Spillers Records in the centre of Cardiff is officially acknowledged as the world’s oldest music store by Guinness World Records. Now its future is uncertain - and some of the world’s biggest stars are being asked to back a campaign to keep it open.

Bob Dylan and Bruce Springsteen, Beyoncé and Justine Timberlake are among artists being recruited to support a petition endorsed by Welsh groups including Manic Street Preachers and Super Furry Animals. More than 1,700 people have signed up so far. The uncertain future of Spillers, which opened in 1894, is due to a combination of commercial pressures, the need of its present owner to sell up and the download revolution.

Its plight mirrors that of other independent record shops around the country which are battling to survive. In the past year, Reckless Records in London has closed two of its shops; Reddingtons Rare Records in Birmingham has been forced to operate only online after more than 40 years, and Mole Jazz, in King’s Cross, considered by many to be the best jazz record store in the country, has closed.

Nick Todd, who first worked in Spillers more than 30 years ago and has co-owned it for 21 years, is being forced to sell by next March as part of the divorce settlement with his wife, the other part-owner. “It is going to break my heart to sell it, but maybe it’s time to move on anyway.’’ The shop, which has a prime site in the city, is facing pressure to move from its landlord, the property company Helical Bar, which is anxious to redevelop the area for high street chains. The company says rents could increase 100 per cent unless the shop moves to a nearby arcade. Mr Todd is talking to prospective purchasers but concedes that the rent rises may be a deterrent.

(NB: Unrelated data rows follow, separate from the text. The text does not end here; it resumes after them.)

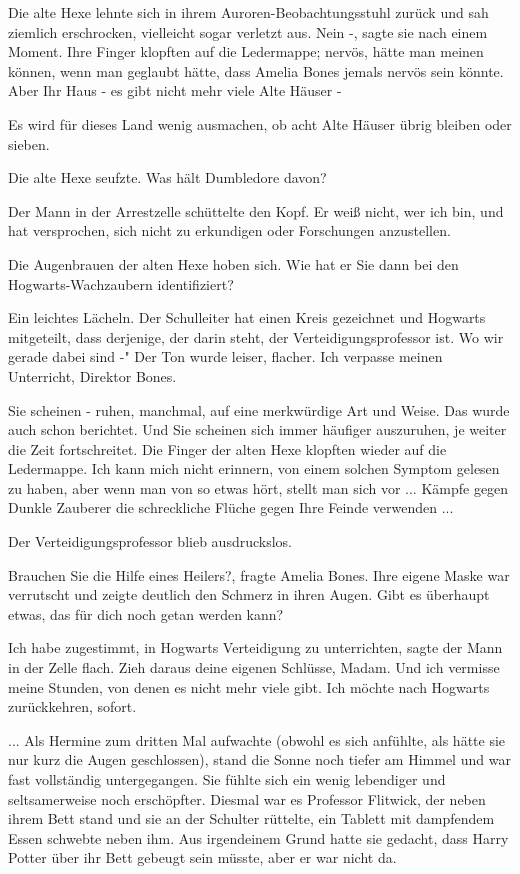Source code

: Die alte Hexe lehnte sich in ihrem Auroren-Beobachtungsstuhl zurück und sah
ziemlich erschrocken, vielleicht sogar verletzt aus. \glqq Nein -\grqq{}, sagte
sie nach einem Moment. Ihre Finger klopften auf die Ledermappe; nervös, hätte
man meinen können, wenn man geglaubt hätte, dass Amelia Bones jemals nervös sein
könnte. \glqq Aber Ihr Haus - es gibt nicht mehr viele Alte Häuser -\grqq{}

\glqq Es wird für dieses Land wenig ausmachen, ob acht Alte Häuser übrig bleiben
oder sieben.\grqq{}

Die alte Hexe seufzte. \glqq Was hält Dumbledore davon?\grqq{}

Der Mann in der Arrestzelle schüttelte den Kopf. \glqq Er weiß nicht, wer ich
bin, und hat versprochen, sich nicht zu erkundigen oder Forschungen
anzustellen.\grqq{}

Die Augenbrauen der alten Hexe hoben sich. \glqq Wie hat er Sie dann bei den
Hogwarts-Wachzaubern identifiziert?\grqq{}

Ein leichtes Lächeln. \glqq Der Schulleiter hat einen Kreis gezeichnet und
Hogwarts mitgeteilt, dass derjenige, der darin steht, der Verteidigungsprofessor
ist. Wo wir gerade dabei sind -" Der Ton wurde leiser, flacher. \glqq Ich
verpasse meinen Unterricht, Direktor Bones.\grqq{}

\glqq Sie scheinen - ruhen, manchmal, auf eine merkwürdige Art und Weise. Das
wurde auch schon berichtet. Und Sie scheinen sich immer häufiger auszuruhen, je
weiter die Zeit fortschreitet.\grqq{} Die Finger der alten Hexe klopften wieder
auf die Ledermappe. \glqq Ich kann mich nicht erinnern, von einem solchen
Symptom gelesen zu haben, aber wenn man von so etwas hört, stellt man sich vor
... Kämpfe gegen Dunkle Zauberer die schreckliche Flüche gegen Ihre Feinde
verwenden ...\grqq{}

Der Verteidigungsprofessor blieb ausdruckslos.

\glqq Brauchen Sie die Hilfe eines Heilers?\grqq{}, fragte Amelia Bones. Ihre
eigene Maske war verrutscht und zeigte deutlich den Schmerz in ihren Augen.
\glqq Gibt es überhaupt etwas, das für dich noch getan werden kann?\grqq{}

\glqq Ich habe zugestimmt, in Hogwarts Verteidigung zu unterrichten\grqq{},
sagte der Mann in der Zelle flach. \glqq Zieh daraus deine eigenen Schlüsse,
Madam. Und ich vermisse meine Stunden, von denen es nicht mehr viele gibt. Ich
möchte nach Hogwarts zurückkehren, sofort.\grqq{}


... Als Hermine zum dritten Mal aufwachte (obwohl es sich anfühlte, als hätte
sie nur kurz die Augen geschlossen), stand die Sonne noch tiefer am Himmel und
war fast vollständig untergegangen. Sie fühlte sich ein wenig lebendiger und
seltsamerweise noch erschöpfter. Diesmal war es Professor Flitwick, der neben
ihrem Bett stand und sie an der Schulter rüttelte, ein Tablett mit dampfendem
Essen schwebte neben ihm. Aus irgendeinem Grund hatte sie gedacht, dass Harry
Potter über ihr Bett gebeugt sein müsste, aber er war nicht da.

Columbia Records, part of the Sony group and for which Dylan and the other stars record, was alerted to the plight of the shop by the Manic Street Preachers, two of whose members, Nicky Wire and James Dean Bradfield, used to busk outside Spillers in the 1980s. A statement in support of the campaign, signed by Wire, Bradfield and fellow band member Sean Moore, says: “Spillers was a lifeline. It gave us our musical education - the only record shop in Wales where we could find music that made us who we are.”

Jim Fletcher, marketing manager for Columbia said: “It has struck a real chord with us. We are the oldest record label in the world and they are the oldest record shop. I think the idea of going down the local record shop is something we can all identify with, in the same way as people like local bookshops. People appreciate the sociability of shops like Spillers, who will stock stuff that the big High Street stores won’t have; they will also make recommendations to customers about what to listen to.’’

The petition, which will be delivered to the landlord, was started by Owen John Thomas, a Plaid Cymru member of the Welsh Assembly at the suggestion of his son and press officer, Hywel Thomas, who passes the shop every day on his way home. It is important that we retain small independent shops such as this.